Andrea la osservò per un istante, notando quanto fossero in disordine i suoi capelli neri. Si era probabilmente svegliata da poco. Comunque sia la ignorò e si sedette a tavola, addentando un biscotto al cacao.

“Devi rispondere quando ti viene chiesto qualcosa, dove sei stato?”

Stavolta, a parlare, era stato suo padre. Un uomo non molto alto, con capelli radi che andavano dal nero-grigio al bianco sulle tempie. Negli ultimi tempi era invecchiato davvero tanto agli occhi di Andrea. Quest’ultimo sbuffò. Tra i due non c’era mai stato un vero e proprio rapporto. Le uniche volte che quell’uomo parlava a suo figlio era per criticarlo, giudicarlo o urlargli contro. Mai un consiglio paterno o una parola d’affetto. Andrea aveva sempre pensato che non fosse tagliato per fare il padre, e quasi non lo riteneva tale. Durante la sua infanzia lo aveva visto pochissimo. Egli era infatti un operaio, e doveva spostarsi per settimane intere in varie città, tornando solo per il week-end. Di questo non gliene faceva una colpa, visto che la loro famiglia aveva bisogno di soldi, ma neanche in quei pochi giorni che avevano a disposizione le cose cambiavano. Quando Andrea aveva 11 anni suo padre ebbe un infarto, e non ha più potuto lavorare, accontentandosi della pensione precoce. Da lì le cose sono andate sempre peggio. Alfredo, questo è il suo nome, si era reso sempre più insopportabile. Avevano due mentalità completamente diverse. Andrea, in realtà, aveva una mentalità diversa da tutta la sua famiglia. Più volte avrebbe voluto fuggire via da quel posto, da quella città, dall’Italia.
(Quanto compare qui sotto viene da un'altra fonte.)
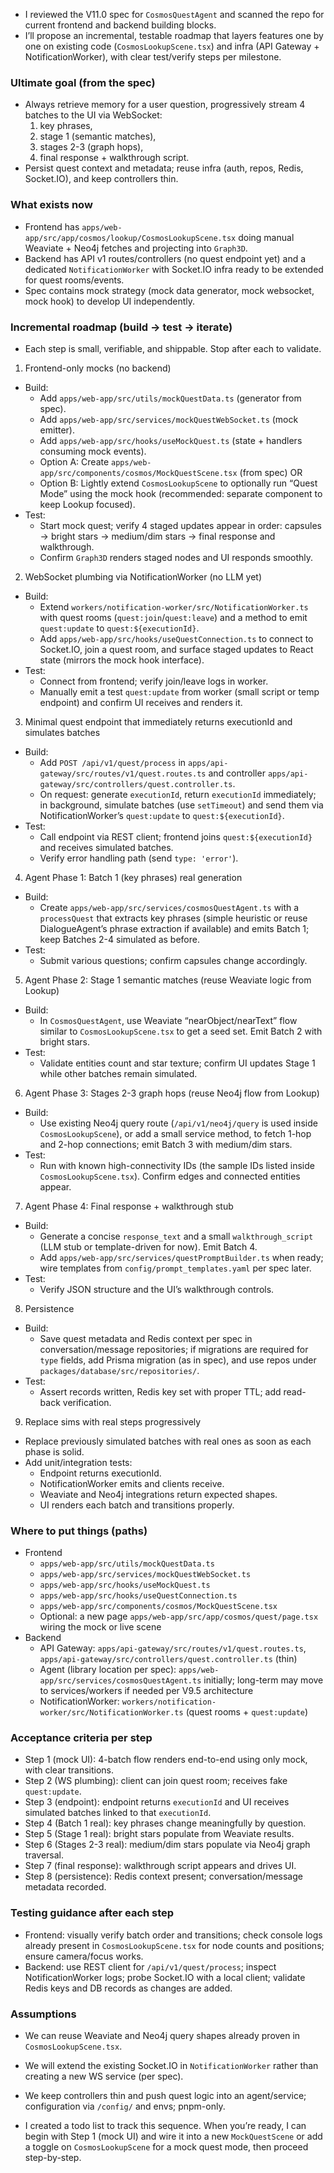 

- I reviewed the V11.0 spec for `CosmosQuestAgent` and scanned the repo for current frontend and backend building blocks.
- I’ll propose an incremental, testable roadmap that layers features one by one on existing code (`CosmosLookupScene.tsx`) and infra (API Gateway + NotificationWorker), with clear test/verify steps per milestone.

### Ultimate goal (from the spec)
- Always retrieve memory for a user question, progressively stream 4 batches to the UI via WebSocket:
  1) key phrases,
  2) stage 1 (semantic matches),
  3) stages 2-3 (graph hops),
  4) final response + walkthrough script.
- Persist quest context and metadata; reuse infra (auth, repos, Redis, Socket.IO), and keep controllers thin.

### What exists now
- Frontend has `apps/web-app/src/app/cosmos/lookup/CosmosLookupScene.tsx` doing manual Weaviate + Neo4j fetches and projecting into `Graph3D`.
- Backend has API v1 routes/controllers (no quest endpoint yet) and a dedicated `NotificationWorker` with Socket.IO infra ready to be extended for quest rooms/events.
- Spec contains mock strategy (mock data generator, mock websocket, mock hook) to develop UI independently.

### Incremental roadmap (build → test → iterate)
- Each step is small, verifiable, and shippable. Stop after each to validate.

1) Frontend-only mocks (no backend)
- Build:
  - Add `apps/web-app/src/utils/mockQuestData.ts` (generator from spec).
  - Add `apps/web-app/src/services/mockQuestWebSocket.ts` (mock emitter).
  - Add `apps/web-app/src/hooks/useMockQuest.ts` (state + handlers consuming mock events).
  - Option A: Create `apps/web-app/src/components/cosmos/MockQuestScene.tsx` (from spec) OR
  - Option B: Lightly extend `CosmosLookupScene` to optionally run “Quest Mode” using the mock hook (recommended: separate component to keep Lookup focused).
- Test:
  - Start mock quest; verify 4 staged updates appear in order: capsules → bright stars → medium/dim stars → final response and walkthrough.
  - Confirm `Graph3D` renders staged nodes and UI responds smoothly.

2) WebSocket plumbing via NotificationWorker (no LLM yet)
- Build:
  - Extend `workers/notification-worker/src/NotificationWorker.ts` with quest rooms (`quest:join`/`quest:leave`) and a method to emit `quest:update` to `quest:${executionId}`.
  - Add `apps/web-app/src/hooks/useQuestConnection.ts` to connect to Socket.IO, join a quest room, and surface staged updates to React state (mirrors the mock hook interface).
- Test:
  - Connect from frontend; verify join/leave logs in worker.
  - Manually emit a test `quest:update` from worker (small script or temp endpoint) and confirm UI receives and renders it.

3) Minimal quest endpoint that immediately returns executionId and simulates batches
- Build:
  - Add `POST /api/v1/quest/process` in `apps/api-gateway/src/routes/v1/quest.routes.ts` and controller `apps/api-gateway/src/controllers/quest.controller.ts`.
  - On request: generate `executionId`, return `executionId` immediately; in background, simulate batches (use `setTimeout`) and send them via NotificationWorker’s `quest:update` to `quest:${executionId}`.
- Test:
  - Call endpoint via REST client; frontend joins `quest:${executionId}` and receives simulated batches.
  - Verify error handling path (send `type: 'error'`).

4) Agent Phase 1: Batch 1 (key phrases) real generation
- Build:
  - Create `apps/web-app/src/services/cosmosQuestAgent.ts` with a `processQuest` that extracts key phrases (simple heuristic or reuse DialogueAgent’s phrase extraction if available) and emits Batch 1; keep Batches 2-4 simulated as before.
- Test:
  - Submit various questions; confirm capsules change accordingly.

5) Agent Phase 2: Stage 1 semantic matches (reuse Weaviate logic from Lookup)
- Build:
  - In `CosmosQuestAgent`, use Weaviate “nearObject/nearText” flow similar to `CosmosLookupScene.tsx` to get a seed set. Emit Batch 2 with bright stars.
- Test:
  - Validate entities count and star texture; confirm UI updates Stage 1 while other batches remain simulated.

6) Agent Phase 3: Stages 2-3 graph hops (reuse Neo4j flow from Lookup)
- Build:
  - Use existing Neo4j query route (`/api/v1/neo4j/query` is used inside `CosmosLookupScene`), or add a small service method, to fetch 1-hop and 2-hop connections; emit Batch 3 with medium/dim stars.
- Test:
  - Run with known high-connectivity IDs (the sample IDs listed inside `CosmosLookupScene.tsx`). Confirm edges and connected entities appear.

7) Agent Phase 4: Final response + walkthrough stub
- Build:
  - Generate a concise `response_text` and a small `walkthrough_script` (LLM stub or template-driven for now). Emit Batch 4.
  - Add `apps/web-app/src/services/questPromptBuilder.ts` when ready; wire templates from `config/prompt_templates.yaml` per spec later.
- Test:
  - Verify JSON structure and the UI’s walkthrough controls.

8) Persistence
- Build:
  - Save quest metadata and Redis context per spec in conversation/message repositories; if migrations are required for `type` fields, add Prisma migration (as in spec), and use repos under `packages/database/src/repositories/`.
- Test:
  - Assert records written, Redis key set with proper TTL; add read-back verification.

9) Replace sims with real steps progressively
- Replace previously simulated batches with real ones as soon as each phase is solid.
- Add unit/integration tests:
  - Endpoint returns executionId.
  - NotificationWorker emits and clients receive.
  - Weaviate and Neo4j integrations return expected shapes.
  - UI renders each batch and transitions properly.

### Where to put things (paths)
- Frontend
  - `apps/web-app/src/utils/mockQuestData.ts`
  - `apps/web-app/src/services/mockQuestWebSocket.ts`
  - `apps/web-app/src/hooks/useMockQuest.ts`
  - `apps/web-app/src/hooks/useQuestConnection.ts`
  - `apps/web-app/src/components/cosmos/MockQuestScene.tsx`
  - Optional: a new page `apps/web-app/src/app/cosmos/quest/page.tsx` wiring the mock or live scene
- Backend
  - API Gateway: `apps/api-gateway/src/routes/v1/quest.routes.ts`, `apps/api-gateway/src/controllers/quest.controller.ts` (thin)
  - Agent (library location per spec): `apps/web-app/src/services/cosmosQuestAgent.ts` initially; long-term may move to services/workers if needed per V9.5 architecture
  - NotificationWorker: `workers/notification-worker/src/NotificationWorker.ts` (quest rooms + `quest:update`)

### Acceptance criteria per step
- Step 1 (mock UI): 4-batch flow renders end-to-end using only mock, with clear transitions.
- Step 2 (WS plumbing): client can join quest room; receives fake `quest:update`.
- Step 3 (endpoint): endpoint returns `executionId` and UI receives simulated batches linked to that `executionId`.
- Step 4 (Batch 1 real): key phrases change meaningfully by question.
- Step 5 (Stage 1 real): bright stars populate from Weaviate results.
- Step 6 (Stages 2-3 real): medium/dim stars populate via Neo4j graph traversal.
- Step 7 (final response): walkthrough script appears and drives UI.
- Step 8 (persistence): Redis context present; conversation/message metadata recorded.

### Testing guidance after each step
- Frontend: visually verify batch order and transitions; check console logs already present in `CosmosLookupScene.tsx` for node counts and positions; ensure camera/focus works.
- Backend: use REST client for `/api/v1/quest/process`; inspect NotificationWorker logs; probe Socket.IO with a local client; validate Redis keys and DB records as changes are added.

### Assumptions
- We can reuse Weaviate and Neo4j query shapes already proven in `CosmosLookupScene.tsx`.
- We will extend the existing Socket.IO in `NotificationWorker` rather than creating a new WS service (per spec).
- We keep controllers thin and push quest logic into an agent/service; configuration via `/config/` and envs; pnpm-only.

- I created a todo list to track this sequence. When you’re ready, I can begin with Step 1 (mock UI) and wire it into a new `MockQuestScene` or add a toggle on `CosmosLookupScene` for a mock quest mode, then proceed step-by-step.


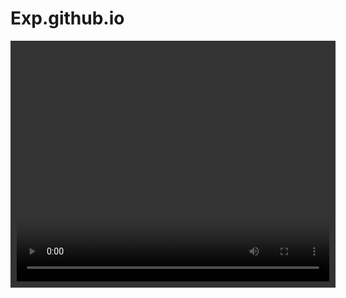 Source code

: # Exp.github.io
<!DOCTYPE html>
<html>
<head>
<meta charset="utf-8">
<title>Display Webcam Stream</title>
 
<style>
#container {
	margin: 0px auto;
	width: 500px;
	height: 375px;
	border: 10px #333 solid;
}
#videoElement {
	width: 500px;
	height: 375px;
	background-color: #666;
}
</style>
</head>
 
<body>
<div id="container">
	<video autoplay="true" id="videoElement">
	
	</video>
</div>
<script> 
	var video = document.querySelector("#videoElement");

if (navigator.mediaDevices.getUserMedia) {
  navigator.mediaDevices.getUserMedia({ video: true })
    .then(function (stream) {
      video.srcObject = stream;
    })
    .catch(function (err0r) {
      console.log("Something went wrong!");
    });
}var video = document.querySelector("#videoElement");

if (navigator.mediaDevices.getUserMedia) {
  navigator.mediaDevices.getUserMedia({ video: true })
    .then(function (stream) {
      video.srcObject = stream;
    })
    .catch(function (err0r) {
      console.log("Something went wrong!");
    });
}

</script>
</body>
</html>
“A una festa” rispose, alzandosi da poi da tavola.

Aveva mangiato appena due biscotti e bevuto un sorso di caffè, ma non aveva voglia di stare lì a sentire le ulteriori domande che i genitori gli stavano ponendo. Ignorò le voci, inforcò lo zaino su una spalla ed uscì di casa. Il liceo che frequentava era abbastanza vicino, ci sarebbe arrivato in 5-10 minuti a piedi. Si infilò le auricolari nelle orecchie e la voce colma di rabbia di Eminem gli stravolse i timpani, provocandogli piccoli brividi lungo le braccia. La musica lo aiutava a non pensare. A non immaginare quel banco che sarebbe stato vuoto quell’anno. Andrea sapeva che, nonostante avesse svariati amici tra quei banchi, quell’anno sarebbe stato da solo. Lo era già da un po’, in realtà. Da quando Alessia non c’era più. Andrea non era mai stato un ragazzo facile. E’ sempre stato un ragazzo costantemente incazzato col mondo, perché lo ritiene ingiusto. Incazzato con la gente, perché stupida. Incazzato con se stesso, perché non è mai abbastanza. Eppure quegli occhi così luminosi, di quell’azzurro intenso, erano riusciti a scrutarlo fin dentro le ossa. I suoi comuni occhi nocciola erano nulla in confronto agli occhi di Alessia.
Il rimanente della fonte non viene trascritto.